Cinquièmement, ce discours, à certains moments, n'est pas
seulement un discours, mais entre en acte, se concrétise et de ce point
ce vue, les politiques de censure depuis le XIXe siècle sont là
pour nous rappeler qu'elles sont des indicateurs importants, probants de l'évolution
de la crise. Au-delà des politiques officielles, l'histoire montre aussi
que ce n'est pas toujours l'Etat qui déclenche les premières étapes
de la censure, mais les institutions intermédiaires - aujourd'hui
certaines mairies ou les échelons de la société civile,
hier, pour donner un exemple, c'étaient les journalistes d'un journal qui
s'appelait Le Matin qui appelait à la destruction d'une uvre de
LIPCHITZ en 1938, "Prométhée étranglant le vautour",
sur un mode très violent se déchaînant contre l'art judéo-bolchevique,
russe aujourd'hui les petits bourgeois qui réclament au nom de la morale
publique et familiale, la censure, par exemple du livre de Jacques HENRIC
illustré par "L'origine du monde " de COURBET.
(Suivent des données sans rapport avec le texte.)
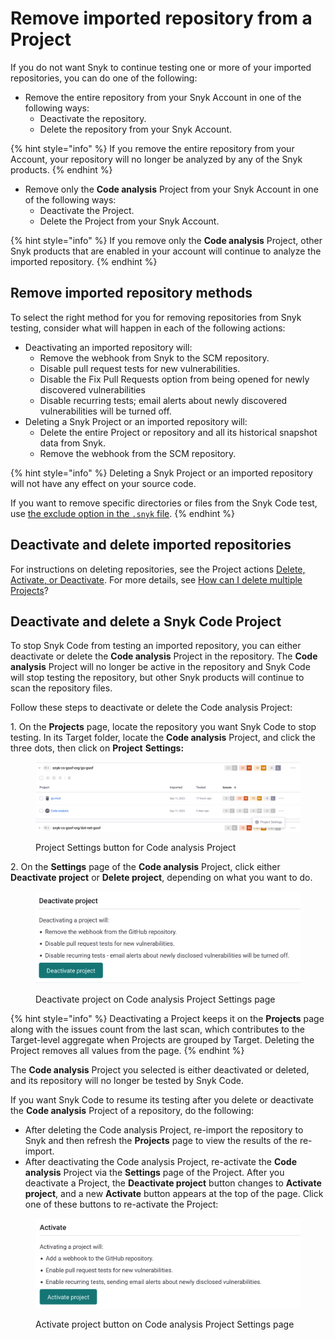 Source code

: # Remove imported repository from a Project

If you do not want Snyk to continue testing one or more of your imported repositories, you can do one of the following:

* Remove the entire repository from your Snyk Account in one of the following ways:
  * Deactivate the repository.
  * Delete the repository from your Snyk Account.

{% hint style="info" %}
If you remove the entire repository from your Account, your repository will no longer be analyzed by any of the Snyk products.
{% endhint %}

* Remove only the **Code analysis** Project from your Snyk Account in one of the following ways:
  * Deactivate the Project.
  * Delete the Project from your Snyk Account.

{% hint style="info" %}
If you remove only the **Code analysis** Project, other Snyk products that are enabled in your account will continue to analyze the imported repository.
{% endhint %}

## **Remove imported repository methods**

To select the right method for you for removing repositories from Snyk testing, consider what will happen in each of the following actions:

* Deactivating an imported repository will:
  * Remove the webhook from Snyk to the SCM repository.
  * Disable pull request tests for new vulnerabilities.
  * Disable the Fix Pull Requests option from being opened for newly discovered vulnerabilities
  * Disable recurring tests; email alerts about newly discovered vulnerabilities will be turned off.
* Deleting a Snyk Project or an imported repository will:
  * Delete the entire Project or repository and all its historical snapshot data from Snyk.
  * Remove the webhook from the SCM repository.

{% hint style="info" %}
Deleting a Snyk Project or an imported repository will not have any effect on your source code.

If you want to remove specific directories or files from the Snyk Code test, use [the exclude option in the `.snyk` file](exclude-directories-and-files-from-project-import.md).
{% endhint %}

## **Deactivate and delete imported repositories**

For instructions on deleting repositories, see the Project actions [Delete, Activate, or Deactivate](../../snyk-admin/snyk-projects/#delete-activate-or-deactivate). For more details, see [How can I delete multiple Projects](https://support.snyk.io/s/article/How-can-I-delete-multiple-projects)?

## **Deactivate and delete a Snyk Code Project**

To stop Snyk Code from testing an imported repository, you can either deactivate or delete the **Code analysis** Project in the repository. The **Code analysis** Project will no longer be active in the repository and Snyk Code will stop testing the repository, but other Snyk products will continue to scan the repository files.

Follow these steps to deactivate or delete the Code analysis Project:

1\. On the **Projects** page, locate the repository you want Snyk Code to stop testing. In its Target folder, locate the **Code analysis** Project, and click the three dots, then click on **Project** **Settings:**

<figure><img src="../../.gitbook/assets/code_analysis_project_settings_button.png" alt="Click the Project Settings button for Code analysis Project"><figcaption><p>Project Settings button for Code analysis Project</p></figcaption></figure>

2\. On the **Settings** page of the **Code analysis** Project, click either **Deactivate project** or **Delete project**, depending on what you want to do.

<figure><img src="../../.gitbook/assets/project_settings_deactivate_project.png" alt=""><figcaption><p>Deactivate project on Code analysis Project Settings page</p></figcaption></figure>

{% hint style="info" %}
Deactivating a Project keeps it on the **Projects** page along with the issues count from the last scan, which contributes to the Target-level aggregate when Projects are grouped by Target. Deleting the Project removes all values from the page.
{% endhint %}

The **Code analysis** Project you selected is either deactivated or deleted, and its repository will no longer be tested by Snyk Code.

If you want Snyk Code to resume its testing after you delete or deactivate the **Code analysis** Project of a repository, do the following:

* After deleting the Code analysis Project, re-import the repository to Snyk and then refresh the **Projects** page to view the results of the re-import.
* After deactivating the Code analysis Project, re-activate the **Code analysis** Project via the **Settings** page of the Project. After you deactivate a Project, the **Deactivate project** button changes to **Activate project**, and a new **Activate** button appears at the top of the page. Click one of these buttons to re-activate the Project:

<figure><img src="../../.gitbook/assets/project_settings_activate_project.png" alt=""><figcaption><p>Activate project button on Code analysis Project Settings page</p></figcaption></figure>
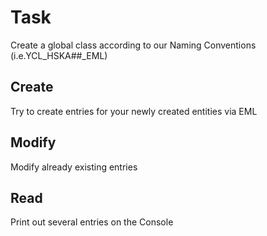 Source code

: # Task

Create a global class according to our Naming Conventions (i.e.YCL_HSKA##_EML)

## Create

Try to create entries for your newly created entities via EML

## Modify

Modify already existing entries

## Read

Print out several entries on the Console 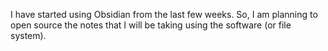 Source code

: I have started using Obsidian from the last few weeks. So, I am planning to open source the notes that I will be taking using the software (or file system).
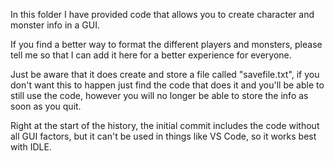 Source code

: In this folder I have provided code that allows you to create character and monster info
in a GUI.

If you find a better way to format the different players and monsters, please tell me
so that I can add it here for a better experience for everyone.

Just be aware that it does create and store a file called "savefile.txt", if
you don't want this to happen just find the code that does it and you'll be
able to still use the code, however you will no longer be able to store the
info as soon as you quit.

Right at the start of the history, the initial commit includes the
code without all GUI factors, but it can't be used in things like VS Code, so it
works best with IDLE.
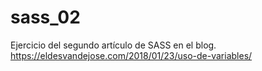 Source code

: # sass_02
Ejercicio del segundo artículo de SASS en el blog.
https://eldesvandejose.com/2018/01/23/uso-de-variables/
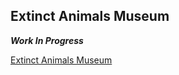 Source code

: ## Extinct Animals Museum

***Work In Progress***

[Extinct Animals Museum](https://extinct-animals-museum.netlify.app/)
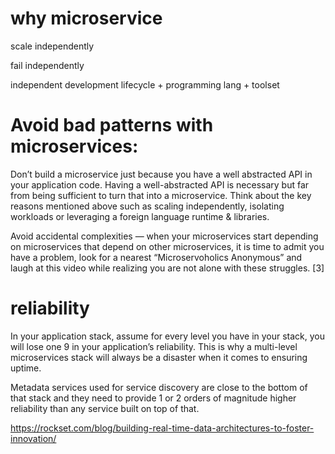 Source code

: 
# why microservice

scale independently

fail independently

independent development lifecycle + programming lang + toolset

# Avoid bad patterns with microservices:

Don’t build a microservice just because you have a well abstracted API in your application code. 
Having a well-abstracted API is necessary but far from being sufficient to turn that into a microservice. 
Think about the key reasons mentioned above such as scaling independently, isolating workloads or leveraging a foreign language runtime & libraries.

Avoid accidental complexities — when your microservices start depending on microservices that depend on other microservices, 
it is time to admit you have a problem, look for a nearest “Microservoholics Anonymous” and laugh at this video 
while realizing you are not alone with these struggles. [3]

# reliability

In your application stack, assume for every level you have in your stack, you will lose one 9 in your application’s reliability. 
This is why a multi-level microservices stack will always be a disaster when it comes to ensuring uptime.

Metadata services used for service discovery are close to the bottom of that stack and they need to provide 1 or 2 orders of 
magnitude higher reliability than any service built on top of that.

https://rockset.com/blog/building-real-time-data-architectures-to-foster-innovation/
Sixièmement, ce discours hétérogène, à
certains moments de l'histoire, donne l'impression de s'unifier en convergeant
vers une idée fixe, qui serait quelque chose comme " haro contre
l'art contemporain ", tout à tour vecteur et reflet de tous les
maux. C'est une illusion. Ce discours est et demeure hétérogène,
même s'il peut être perçu, par le public en particulier,
comme ce que l'on pourrait appeler un tir groupé contre l'art en
mouvement, quel qu'il soit.
Donc, pour conclure, je dirai que l'histoire nous engage à un
certain pragmatisme. L'histoire peut nous servir à penser les récurrences
mais aussi les différences. L'attitude qui consisterait à prendre
le discours contre l'art contemporain comme un discours homogène, voire
concerté entre ses différents acteurs, est une façon de réinvestir
la thèse du complot, pour une bonne cause. Il s'agirait toujours d'une
logique du complot, donc fausse par définition. Le temps qui est passé
à dénoncer ce complot doit être utilisé à présent
pour saisir l'actualité à la fois dans sa complexité et
dans sa très grande simplicité à bien des égards,
mais non figé dans son apocalypse, mais à l'image encore
parfaitement mouvante d'un présent et d'un futur qui dépendent de
nous et pas de nos ascendants. Etre moderne aujourd'hui, dans d'autres termes,
cela pourrait être, en tous cas pour les gens de ma génération,
qui n'ont pas connu la guerre, non pas refuser la dette de la tradition, par
principe, non pas évidemment refuser le legs de l'histoire et de la mémoire,
ce serait la pire des fuites en avant, mais prendre acte de ce que nos prédécesseurs
n'ont pas toujours empêché le pire, et qu'il nous reste à
imaginer d'autres solutions, plus efficaces, pour éviter une éventuelle
catastrophe. Pour ceux qui ont connu les années noires, ce serait, selon
le bon vieux principe analytique, que, placés dans les mêmes
conditions de revivre le passé, le salut consiste à rejouer la scène,
mais évidemment différemment. L'histoire devrait donc plutôt
servir de repoussoir que de tentation nostalgique, mélancolique, morbide
et néonietzschéenne à la française et apocalyptique.